- Church: Catholic Church
- Diocese: Diocese of Gaspé
- In office: 9 September 1957 – 21 November 1964
- Predecessor: Albini LeBlanc
- Successor: Jean-Marie Fortier
- Previous posts: Apostolic Nuncio to Costa Rica (1952-1955) Titular Archbishop of Laodicea in Syria (1952-1957) Apostolic Nuncio to Panama (1952-1957)

Orders
- Ordination: 17 June 1928 by Felix-Raymond-Marie Rouleau
- Consecration: 12 September 1952 by James McGuigan

Personal details
- Born: 18 January 1906 Quebec City, Quebec, Dominion of Canada, British Empire
- Died: 21 November 1964 (aged 58) Rome, Italy

= Paul Bernier =

Canadian prelate

Paul Bernier (18 January 1906 – 21 November 1964) was a Canadian prelate of the Catholic Church who worked in the Archdiocese of Quebec and international organization, served briefly in the diplomatic service of the Holy See, and then as Bishop of Gaspé from 1957 to 1964.

==Biography==
Paul Bernier was born on 18 January 1906 in Quebec City, Canada. He attended the local seminary and earned a bachelor's degree in 1924, a licentiate in philosophy in 1925, and a doctorate in theology in 1928. He was ordained a priest in 1928. He became chancellor of the Archdiocese of Quebec and vice chair of its ecclesiastical tribunal. He was secretary of the French section of the Pontifical Missionary Union and then President of the Interamerican Committee for Broadcasting from 1942 to 1947. He taught at Laval University from 1939 to 1947. He joined the staff of the Secretariat of State in 1947.

On 7 August 1952, Pope Pius XII appointed him titular archbishop of Laodicea in Syria and Apostolic Nuncio to Costa Rica and Apostolic Nuncio to Panama.

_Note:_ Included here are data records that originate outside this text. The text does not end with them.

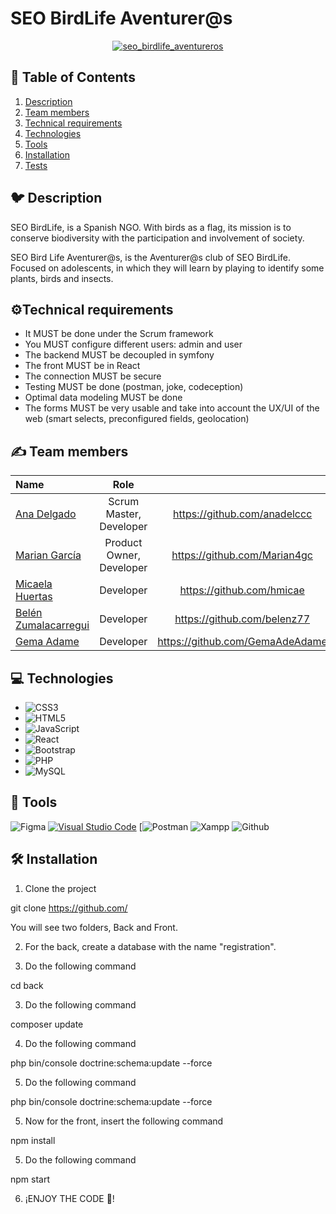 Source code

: # SEO BirdLife Aventurer@s

<p align="center">
  <a href="https://i.postimg.cc/br3VkSkV/logo-hub.png"><img src="https://i.postimg.cc/br3VkSkV/logo-hub.png" alt="seo_birdlife_aventureros";></a>
</p>

## 📝 Table of Contents

1. [Description](#description) 
2. [Team members](#team-members) 
3. [Technical requirements](#technical-requirements)
4. [Technologies](#technologies)
5. [Tools](#tools)
6. [Installation](#installation)
7. [Tests](#tests)

## 🐦 Description <a name = "description"></a>

<p>SEO BirdLife, is a Spanish NGO. With birds as a flag, its mission is to conserve biodiversity with the participation and involvement of society.

SEO Bird Life Aventurer@s, is the Aventurer@s club of SEO BirdLife. Focused on adolescents, in which they will learn by playing to identify some plants, birds and insects.<P>

## ⚙️Technical requirements

- It MUST be done under the Scrum framework
- You MUST configure different users: admin and user
- The backend MUST be decoupled in symfony
- The front MUST be in React
- The connection MUST be secure
- Testing MUST be done (postman, joke, codeception)
- Optimal data modeling MUST be done
- The forms MUST be very usable and take into account the UX/UI of the web (smart selects, preconfigured fields, geolocation)

## ✍️ Team members <a name = "team-members"></a>

| Name | Role | |
| :--- | :---: | :---: |
| [Ana Delgado](https://github.com/anadelccc) | Scrum Master, Developer | https://github.com/anadelccc |
| [Marian García](https://github.com/Marian4gc) | Product Owner, Developer | https://github.com/Marian4gc |
| [Micaela Huertas](https://github.com/hmicae) | Developer | https://github.com/hmicae |
| [Belén Zumalacarregui](https://github.com/belenz77) | Developer | https://github.com/belenz77 |
| [Gema Adame](https://github.com/GemaAdeAdame) | Developer | https://github.com/GemaAdeAdame |

## :computer: Technologies <a name = "technologies"></a>

- ![CSS3](https://img.shields.io/badge/css3-%231572B6.svg?style=for-the-badge&logo=css3&logoColor=white) 
- ![HTML5](https://img.shields.io/badge/html5-%23E34F26.svg?style=for-the-badge&logo=html5&logoColor=white)  
- ![JavaScript](https://img.shields.io/badge/javascript-%23323330.svg?style=for-the-badge&logo=javascript&logoColor=%23F7DF1E) 
- ![React](https://img.shields.io/badge/react-%2320232a.svg?style=for-the-badge&logo=react&logoColor=%2361DAFB) 
- ![Bootstrap](https://img.shields.io/badge/bootstrap-%23563D7C.svg?style=for-the-badge&logo=bootstrap&logoColor=white) 
- ![PHP](https://img.shields.io/badge/php-%23777BB4.svg?style=for-the-badge&logo=php&logoColor=white) 
- ![MySQL](https://img.shields.io/badge/mysql-%2300f.svg?style=for-the-badge&logo=mysql&logoColor=white) 

## :hammer: Tools

![Figma](https://img.shields.io/badge/figma-%23F24E1E.svg?style=for-the-badge&logo=figma&logoColor=white) [![Visual Studio Code](https://img.shields.io/badge/VSC-%231572B6.svg?style=for-the-badge&logo=visual-studio-code&logoColor=white)](https://code.visualstudio.com/) [![Postman](https://img.shields.io/badge/Postman-FF6C37?style=for-the-badge&logo=postman&logoColor=white) ![Xampp](https://img.shields.io/badge/Xampp-F37623?style=for-the-badge&logo=xampp&logoColor=white) ![Github](https://img.shields.io/badge/GitHub-100000?style=for-the-badge&logo=github&logoColor=white) 

## 🛠️ Installation

1. Clone the project

git clone https://github.com/

You will see two folders, Back and Front.

2. For the back, create a database with the name "registration".

3. Do the following command

cd back

3. Do the following command

 composer update
 
 4. Do the following command

 php bin/console doctrine:schema:update --force
 
 5. Do the following command 

 php bin/console doctrine:schema:update --force
 
 5. Now for the front, insert the following command 

 npm install
 
5. Do the following command

 npm start
 
6. ¡ENJOY THE CODE 💚!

He received his episcopal consecration on 12 September 1952 from Cardinal James Charles McGuigan, Archbishop of Toronto.

He was replaced in Costa Rica by Giuseppe Maria Sensi on 21 May 1955, having left it in the care of the chargé d'affaires Egano Lambertini as of 22 December 1953.

On 9 September 1957, Pope Pius named him Bishop of Gaspé with the personal title of archbishop. He was the first Francophone elected president of the Canadian Conference of Catholic Bishops, serving from 1958 to 1960.

Bernier had a heart attack on 21 November 1964 just before the start of the closing meeting of the third session of the Second Vatican Council. He died in the first aid station of Saint Peter's Basilica and Pope Paul VI led prayers for him when his death was announced at the end of the meeting. He was 58.